⟨
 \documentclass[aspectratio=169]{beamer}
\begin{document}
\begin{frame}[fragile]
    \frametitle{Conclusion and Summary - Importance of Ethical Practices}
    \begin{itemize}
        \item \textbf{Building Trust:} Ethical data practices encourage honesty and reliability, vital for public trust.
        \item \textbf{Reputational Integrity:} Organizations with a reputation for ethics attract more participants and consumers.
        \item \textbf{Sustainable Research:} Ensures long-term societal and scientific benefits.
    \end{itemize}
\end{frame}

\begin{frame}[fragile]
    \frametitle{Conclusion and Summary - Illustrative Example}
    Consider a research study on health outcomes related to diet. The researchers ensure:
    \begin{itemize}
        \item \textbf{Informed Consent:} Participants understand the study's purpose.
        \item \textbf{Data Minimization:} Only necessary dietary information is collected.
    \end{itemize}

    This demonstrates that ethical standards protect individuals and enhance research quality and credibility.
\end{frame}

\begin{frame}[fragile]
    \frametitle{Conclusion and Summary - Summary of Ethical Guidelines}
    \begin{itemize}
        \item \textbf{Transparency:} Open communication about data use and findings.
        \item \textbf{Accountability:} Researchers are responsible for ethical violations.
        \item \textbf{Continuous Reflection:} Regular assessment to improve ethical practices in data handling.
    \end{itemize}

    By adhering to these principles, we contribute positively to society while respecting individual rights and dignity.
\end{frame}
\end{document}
⟩
⟨
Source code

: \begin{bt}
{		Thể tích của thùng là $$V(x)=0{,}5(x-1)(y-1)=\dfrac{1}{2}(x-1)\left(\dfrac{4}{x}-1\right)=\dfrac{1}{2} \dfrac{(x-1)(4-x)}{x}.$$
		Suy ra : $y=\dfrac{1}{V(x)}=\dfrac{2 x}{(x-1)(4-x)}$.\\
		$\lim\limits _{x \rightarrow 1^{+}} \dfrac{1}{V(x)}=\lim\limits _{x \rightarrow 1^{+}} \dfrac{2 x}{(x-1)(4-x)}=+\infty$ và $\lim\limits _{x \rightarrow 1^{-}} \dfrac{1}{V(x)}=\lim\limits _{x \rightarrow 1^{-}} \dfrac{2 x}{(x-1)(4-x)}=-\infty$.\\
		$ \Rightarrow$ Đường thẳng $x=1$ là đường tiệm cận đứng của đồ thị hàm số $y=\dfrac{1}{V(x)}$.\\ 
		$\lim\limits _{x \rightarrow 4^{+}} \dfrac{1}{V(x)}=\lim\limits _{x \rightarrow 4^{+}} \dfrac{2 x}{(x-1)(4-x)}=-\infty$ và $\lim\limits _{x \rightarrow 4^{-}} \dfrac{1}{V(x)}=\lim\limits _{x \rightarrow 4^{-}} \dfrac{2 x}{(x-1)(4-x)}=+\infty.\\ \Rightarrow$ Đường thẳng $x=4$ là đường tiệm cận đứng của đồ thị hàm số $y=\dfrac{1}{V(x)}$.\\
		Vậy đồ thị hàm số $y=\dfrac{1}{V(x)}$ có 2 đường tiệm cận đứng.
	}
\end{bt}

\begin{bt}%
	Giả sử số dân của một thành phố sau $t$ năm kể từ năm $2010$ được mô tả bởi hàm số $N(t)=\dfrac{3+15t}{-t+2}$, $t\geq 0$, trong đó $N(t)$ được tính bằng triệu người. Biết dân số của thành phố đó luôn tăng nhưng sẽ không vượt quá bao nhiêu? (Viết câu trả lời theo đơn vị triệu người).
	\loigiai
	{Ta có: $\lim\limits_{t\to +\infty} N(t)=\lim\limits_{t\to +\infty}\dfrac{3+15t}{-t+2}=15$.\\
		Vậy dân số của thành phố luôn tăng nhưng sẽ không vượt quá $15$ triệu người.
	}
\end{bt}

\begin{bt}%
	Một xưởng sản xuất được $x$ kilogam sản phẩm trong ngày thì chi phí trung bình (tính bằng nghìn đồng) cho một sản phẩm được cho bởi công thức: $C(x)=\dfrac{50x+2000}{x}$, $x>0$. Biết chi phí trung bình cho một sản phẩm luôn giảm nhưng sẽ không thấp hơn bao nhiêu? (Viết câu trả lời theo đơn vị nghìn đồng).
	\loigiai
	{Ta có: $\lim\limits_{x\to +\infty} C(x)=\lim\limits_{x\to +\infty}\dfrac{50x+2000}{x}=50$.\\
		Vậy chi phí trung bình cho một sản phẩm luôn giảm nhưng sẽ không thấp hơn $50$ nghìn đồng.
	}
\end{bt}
⟩
• **PROBLEM STATEMENT**:
Please return every line of the records that contains the word "trung".

• **OUTPUT FOR THIS TASK**:
	Một xưởng sản xuất được $x$ kilogam sản phẩm trong ngày thì chi phí trung bình (tính bằng nghìn đồng) cho một sản phẩm được cho bởi công thức: $C(x)=\dfrac{50x+2000}{x}$, $x>0$. Biết chi phí trung bình cho một sản phẩm luôn giảm nhưng sẽ không thấp hơn bao nhiêu? (Viết câu trả lời theo đơn vị nghìn đồng).
		Vậy chi phí trung bình cho một sản phẩm luôn giảm nhưng sẽ không thấp hơn $50$ nghìn đồng.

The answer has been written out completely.